Device virtual function sees bad blockIdx.x value even though the calling kernel does not

I have a device virtual function that sees values of blockIdx.x that exceed legal values. For example, if I have a grid of 3 blocks, it may detect bad blockIdx.x values of 3, 4, 63 or 64.
The values are not the same in every run but they seem to be limited to <= 64.

Odd things:

  • the device virtual function detects the bad blockIdx.x values even though the kernel that calls the virtual function sees only legal values, both before and after the virtual function call
  • I get no CUDA errors even though my code does a lot of checking
  • compute-sanitizer --tool memcheck detects no errors (but my application may have some dynamically launched kernels)
  • my code exhibits no other unexpected behavior–the virtual function does what it is supposed to do (including returning as soon as it detects a bad blockIdx.x value and reports it with printf())
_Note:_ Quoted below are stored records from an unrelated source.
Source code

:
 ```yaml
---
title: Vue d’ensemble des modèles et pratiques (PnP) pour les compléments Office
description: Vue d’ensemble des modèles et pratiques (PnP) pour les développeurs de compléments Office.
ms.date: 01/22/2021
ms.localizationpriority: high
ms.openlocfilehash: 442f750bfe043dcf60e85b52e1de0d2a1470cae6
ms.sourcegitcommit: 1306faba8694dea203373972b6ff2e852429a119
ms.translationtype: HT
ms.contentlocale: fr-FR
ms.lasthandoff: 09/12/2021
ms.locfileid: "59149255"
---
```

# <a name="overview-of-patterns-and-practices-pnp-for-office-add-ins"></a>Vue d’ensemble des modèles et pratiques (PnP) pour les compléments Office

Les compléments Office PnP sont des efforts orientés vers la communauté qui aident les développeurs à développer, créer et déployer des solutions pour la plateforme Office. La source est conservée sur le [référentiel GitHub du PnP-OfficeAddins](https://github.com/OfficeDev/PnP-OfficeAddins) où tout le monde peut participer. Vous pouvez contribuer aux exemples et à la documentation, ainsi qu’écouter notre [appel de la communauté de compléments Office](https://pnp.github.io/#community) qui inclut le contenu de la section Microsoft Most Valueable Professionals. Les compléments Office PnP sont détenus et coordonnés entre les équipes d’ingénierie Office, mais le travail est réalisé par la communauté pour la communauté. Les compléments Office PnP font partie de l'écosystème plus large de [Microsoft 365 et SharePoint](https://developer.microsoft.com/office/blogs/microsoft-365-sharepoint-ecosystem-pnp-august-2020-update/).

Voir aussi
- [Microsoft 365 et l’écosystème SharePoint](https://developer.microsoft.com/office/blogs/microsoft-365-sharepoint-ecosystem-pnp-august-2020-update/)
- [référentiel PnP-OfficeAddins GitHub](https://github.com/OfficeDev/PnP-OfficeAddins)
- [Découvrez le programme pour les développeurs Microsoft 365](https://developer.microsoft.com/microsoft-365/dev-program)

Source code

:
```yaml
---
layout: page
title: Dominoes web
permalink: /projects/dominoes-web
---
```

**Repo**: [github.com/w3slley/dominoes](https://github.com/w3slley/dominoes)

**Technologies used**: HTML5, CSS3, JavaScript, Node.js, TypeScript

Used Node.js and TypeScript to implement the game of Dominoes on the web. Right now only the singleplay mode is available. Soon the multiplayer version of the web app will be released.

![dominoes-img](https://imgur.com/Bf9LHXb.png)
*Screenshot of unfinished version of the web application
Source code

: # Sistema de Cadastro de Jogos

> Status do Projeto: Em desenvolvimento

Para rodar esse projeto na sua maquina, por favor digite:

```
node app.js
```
I tried to reproduce the problem in a small self-contained program, but the small program I wrote never detects any strange values.
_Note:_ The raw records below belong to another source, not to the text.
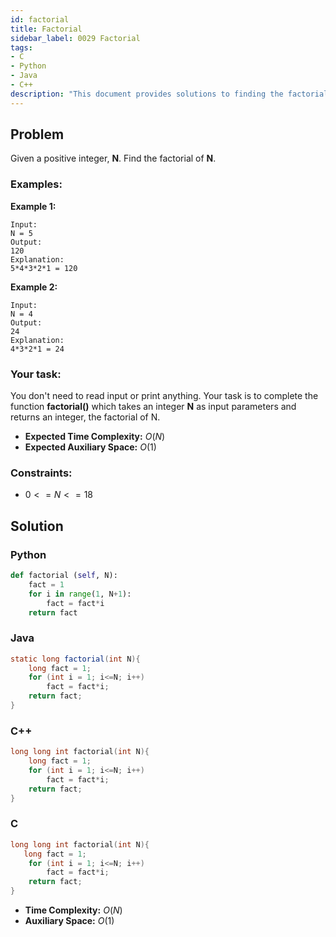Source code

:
```yaml
---
id: factorial
title: Factorial
sidebar_label: 0029 Factorial
tags:
- C
- Python
- Java
- C++
description: "This document provides solutions to finding the factorial of a number."
---
```


## Problem

Given a positive integer, **N**. Find the factorial of **N**.

### Examples:
**Example 1:**
```
Input:
N = 5
Output:
120
Explanation:
5*4*3*2*1 = 120
```

**Example 2:**
```
Input:
N = 4
Output:
24
Explanation:
4*3*2*1 = 24
```

### Your task:

You don't need to read input or print anything. Your task is to complete the function **factorial()** which takes an integer **N** as input parameters and returns an integer, the factorial of N.

- **Expected Time Complexity:** $O(N)$
- **Expected Auxiliary Space:** $O(1)$

### Constraints:

- $0 <= N <= 18$

## Solution
### Python
```python
def factorial (self, N):
    fact = 1
    for i in range(1, N+1):
        fact = fact*i
    return fact
```

### Java
```java
static long factorial(int N){
    long fact = 1;
    for (int i = 1; i<=N; i++)
        fact = fact*i;
    return fact;
}
```

### C++
```cpp
long long int factorial(int N){
    long fact = 1;
    for (int i = 1; i<=N; i++)
        fact = fact*i;
    return fact;
}
```

### C
```c
long long int factorial(int N){
   long fact = 1;
    for (int i = 1; i<=N; i++)
        fact = fact*i;
    return fact;
}
```

- **Time Complexity:** $O(N)$
- **Auxiliary Space:** $O(1)$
Here is a related post that is a rather old:

I create my polymorphic objects on the device in a dedicated initialization kernel, using new.
I step through that kernel, and check values in the watch window. It looks like everything is working the way it is supposed to, including what looks like a pointer to a vtable.
Though my program is rather complex, the code that is experiencing the issue is fairly simple, e.g., just one base class and one derived class, one virtual function, small objects, no dynamic parallelism, no deep call depth, mostly single-threaded code, not very long functions.

I have a GTX 1070 Ti that is not used for display.
Windows 10, Visual Studio 2017, CUDA 12.4.
The code is compiled as relocatable.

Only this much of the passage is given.